Today's class wasn't so bad. Thought it would have a lot of explaination on math, but it didn't!

Anyways, we started off the class with a pre-test. Quite a nice pre-test.


1) Simplify: sin(2x+ pi)

You have to use the "dance" or not! But you'll have a much more easier time remembering

Sin(2x+ pi) = (sin2x)(cos pi) + (cos2x)(sin pi)

Cos pi is -1. Sin pi is 0 which means (cos2x)(sin pi)=o. You're left with (sin2x)(-1) which equals to

(C) -sin2x



2)
The terminal arm of angle theta in standard position passes through point (m,n), where m>0, n>0. Determine the value of sin(pi + theta)

Since m and n are greater than 0, that must mean that the cooridinates are in Quadrant one. To figure out the third side, you use the pythagorean theorem.

You end up with: Square root of m^2 + n^2

sin(pi + theta)= (sin pi)(cos theta) + (cos pi)(sin theta)
= (0)(costheta) + (-1)(sintheta)
= -sintheta

Since n is sin, the result would be

-n/square root m^2 + n^2


3) In the triangle ABC, angle A and B are both acute. If cosA =1/2 and sin B=square root of three over two, then the value of cos(A-B) must be:

The easier way is to just use the pythagorean theorem to find the value. Either that or do it the long way.
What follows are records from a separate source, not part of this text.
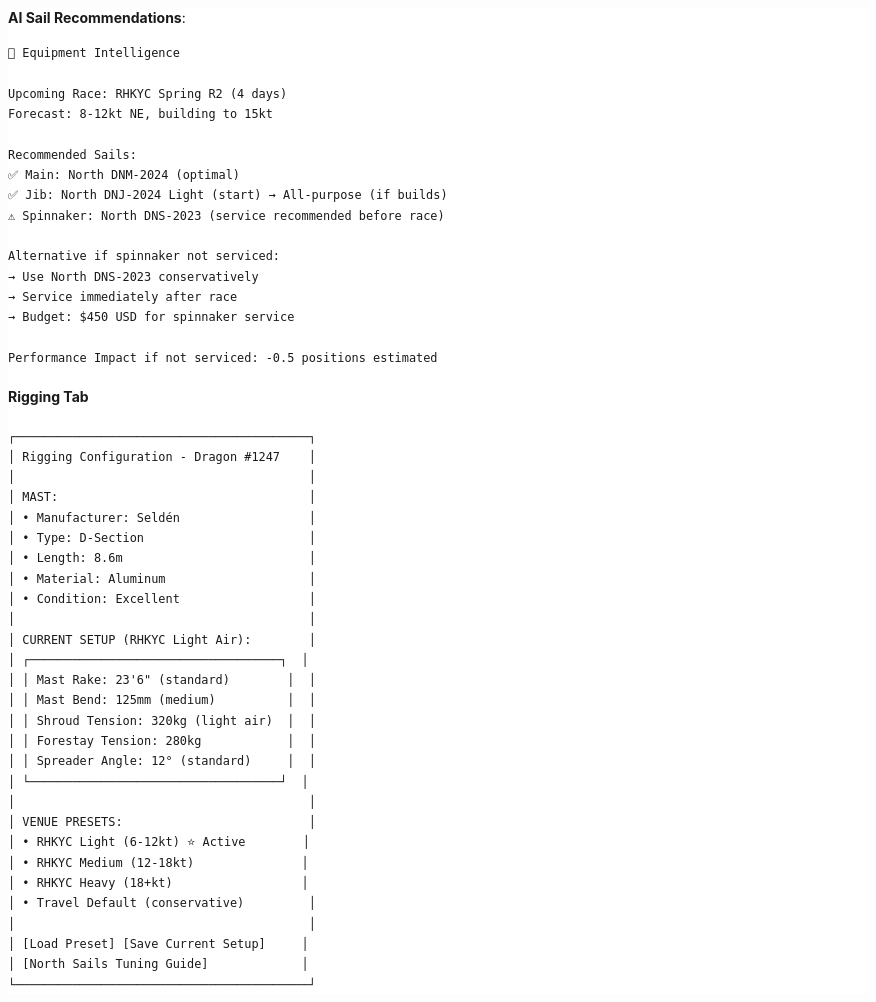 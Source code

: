 **AI Sail Recommendations**:
```
🤖 Equipment Intelligence

Upcoming Race: RHKYC Spring R2 (4 days)
Forecast: 8-12kt NE, building to 15kt

Recommended Sails:
✅ Main: North DNM-2024 (optimal)
✅ Jib: North DNJ-2024 Light (start) → All-purpose (if builds)
⚠️ Spinnaker: North DNS-2023 (service recommended before race)

Alternative if spinnaker not serviced:
→ Use North DNS-2023 conservatively
→ Service immediately after race
→ Budget: $450 USD for spinnaker service

Performance Impact if not serviced: -0.5 positions estimated
```

#### Rigging Tab
```
┌─────────────────────────────────────────┐
│ Rigging Configuration - Dragon #1247    │
│                                         │
│ MAST:                                   │
│ • Manufacturer: Seldén                  │
│ • Type: D-Section                       │
│ • Length: 8.6m                          │
│ • Material: Aluminum                    │
│ • Condition: Excellent                  │
│                                         │
│ CURRENT SETUP (RHKYC Light Air):        │
│ ┌───────────────────────────────────┐  │
│ │ Mast Rake: 23'6" (standard)        │  │
│ │ Mast Bend: 125mm (medium)          │  │
│ │ Shroud Tension: 320kg (light air)  │  │
│ │ Forestay Tension: 280kg            │  │
│ │ Spreader Angle: 12° (standard)     │  │
│ └───────────────────────────────────┘  │
│                                         │
│ VENUE PRESETS:                          │
│ • RHKYC Light (6-12kt) ⭐ Active        │
│ • RHKYC Medium (12-18kt)               │
│ • RHKYC Heavy (18+kt)                  │
│ • Travel Default (conservative)         │
│                                         │
│ [Load Preset] [Save Current Setup]     │
│ [North Sails Tuning Guide]             │
└─────────────────────────────────────────┘
```
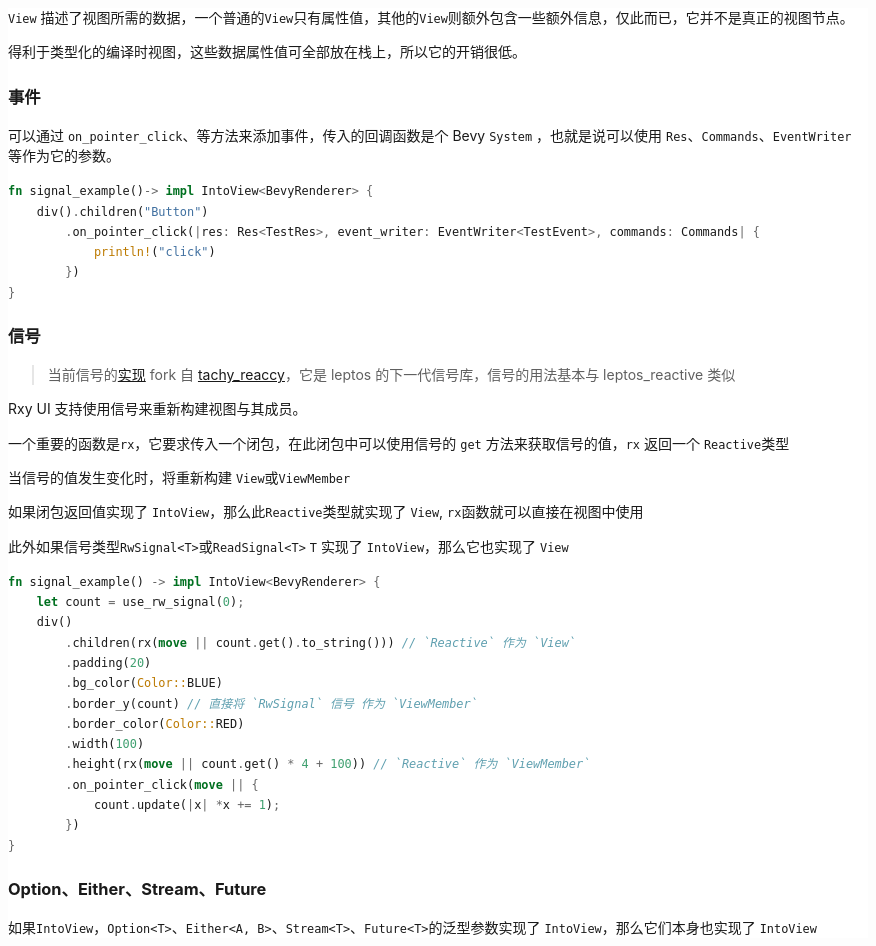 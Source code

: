 `View` 描述了视图所需的数据，一个普通的`View`只有属性值，其他的`View`则额外包含一些额外信息，仅此而已，它并不是真正的视图节点。

得利于类型化的编译时视图，这些数据属性值可全部放在栈上，所以它的开销很低。

### 事件

可以通过 `on_pointer_click`、等方法来添加事件，传入的回调函数是个 Bevy `System`
，也就是说可以使用 `Res`、`Commands`、`EventWriter` 等作为它的参数。

```rust
fn signal_example()-> impl IntoView<BevyRenderer> {
    div().children("Button")
        .on_pointer_click(|res: Res<TestRes>, event_writer: EventWriter<TestEvent>, commands: Commands| {
            println!("click")
        })
}
```

### 信号

> 当前信号的[实现](https://github.com/ycysdf/xy_reactive) fork
> 自 [tachy_reaccy](https://github.com/gbj/tachys/tree/main/tachy_reaccy)，它是 leptos 的下一代信号库，信号的用法基本与
> leptos_reactive 类似

Rxy UI 支持使用信号来重新构建视图与其成员。

一个重要的函数是`rx`，它要求传入一个闭包，在此闭包中可以使用信号的 `get` 方法来获取信号的值，`rx` 返回一个 `Reactive`类型

当信号的值发生变化时，将重新构建 `View`或`ViewMember`

如果闭包返回值实现了 `IntoView`，那么此`Reactive`类型就实现了 `View`, `rx`函数就可以直接在视图中使用


此外如果信号类型`RwSignal<T>`或`ReadSignal<T>` `T` 实现了 `IntoView`，那么它也实现了 `View`

```rust
fn signal_example() -> impl IntoView<BevyRenderer> {
    let count = use_rw_signal(0);
    div()
        .children(rx(move || count.get().to_string())) // `Reactive` 作为 `View`
        .padding(20)
        .bg_color(Color::BLUE)
        .border_y(count) // 直接将 `RwSignal` 信号 作为 `ViewMember`
        .border_color(Color::RED)
        .width(100)
        .height(rx(move || count.get() * 4 + 100)) // `Reactive` 作为 `ViewMember`
        .on_pointer_click(move || {
            count.update(|x| *x += 1);
        })
}
```

### Option、Either、Stream、Future

如果`IntoView`，`Option<T>`、`Either<A, B>`、`Stream<T>`、`Future<T>`的泛型参数实现了 `IntoView`，那么它们本身也实现了 `IntoView`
Take the exact values and plug it into the cos(a-b) formula. You guys know how to do this so I wont' show it.

(1/2)(1/2) + (root three/2)(root three/2)

1/4 + 3/4 = 1


Oh nevermind. It's better that you see the work. =)
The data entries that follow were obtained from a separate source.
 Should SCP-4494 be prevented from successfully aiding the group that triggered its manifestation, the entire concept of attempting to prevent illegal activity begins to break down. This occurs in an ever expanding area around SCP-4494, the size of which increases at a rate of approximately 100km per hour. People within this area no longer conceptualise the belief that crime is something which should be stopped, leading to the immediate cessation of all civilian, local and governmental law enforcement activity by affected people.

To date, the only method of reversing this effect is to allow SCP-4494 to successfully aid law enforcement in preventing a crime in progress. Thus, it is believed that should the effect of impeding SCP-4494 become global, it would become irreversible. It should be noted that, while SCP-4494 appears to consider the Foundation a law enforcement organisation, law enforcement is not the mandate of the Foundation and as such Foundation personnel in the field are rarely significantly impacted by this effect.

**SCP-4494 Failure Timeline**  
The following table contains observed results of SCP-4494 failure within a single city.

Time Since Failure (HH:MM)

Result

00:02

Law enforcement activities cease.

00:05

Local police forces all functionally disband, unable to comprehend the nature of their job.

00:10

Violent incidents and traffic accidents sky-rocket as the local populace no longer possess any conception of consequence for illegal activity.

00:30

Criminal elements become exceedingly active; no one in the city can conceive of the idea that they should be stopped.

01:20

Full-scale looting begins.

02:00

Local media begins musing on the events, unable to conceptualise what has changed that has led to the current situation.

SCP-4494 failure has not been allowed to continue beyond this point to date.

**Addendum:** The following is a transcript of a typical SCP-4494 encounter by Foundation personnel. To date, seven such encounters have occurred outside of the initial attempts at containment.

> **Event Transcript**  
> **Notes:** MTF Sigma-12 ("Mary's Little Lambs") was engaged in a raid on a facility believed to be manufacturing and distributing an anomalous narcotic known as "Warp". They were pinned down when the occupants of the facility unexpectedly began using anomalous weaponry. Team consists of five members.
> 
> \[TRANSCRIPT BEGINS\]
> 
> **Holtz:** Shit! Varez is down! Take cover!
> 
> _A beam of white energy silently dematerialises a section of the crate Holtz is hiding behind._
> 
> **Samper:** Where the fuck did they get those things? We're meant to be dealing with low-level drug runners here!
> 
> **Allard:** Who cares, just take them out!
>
4) Solve 2cos^2x + cosx - 1=0 algebraically x is greater than pi/2 and less than 3pi/2.

(2cosx-1)(cosx+1)=0

2cosx=1 cosx=-1
cosx=1/2

I didn't get to right down the right answers, so please tell me if these are wrong or not. These are my answers.

Answer: pi, 2pi/3, 4pi/3




5) Prove: sin2x/1 +cos2x = sec^2x-1/tanx

2sinxcosx/1 + cos^2x - sin^2x tan^2x/tanx
2sinxcosx/2cos^2x
(after all cancellations)

sinx/cosx

tanx tanx



That's what we did in the morning.




In the afternoon, Mr. K talked about this Delicious site. Well, it's not actually delicious. Well, if you think it is, what ever makes you happy works for me.

IMPORTANT: EVERYONE IN CLASS MUST SIGN UP FOR THIS BY TOMORROW

Create an account at this site- http://del.icio.us/
and install the button on your explorer. More preferably, you guys should use firefox because it's great and Mr. K said so. Listen to him. He's wise..
Also, Spring Break homework is to find a min. of one link for
-circular functions
-transformations
-identities

And post this onto your delicious account.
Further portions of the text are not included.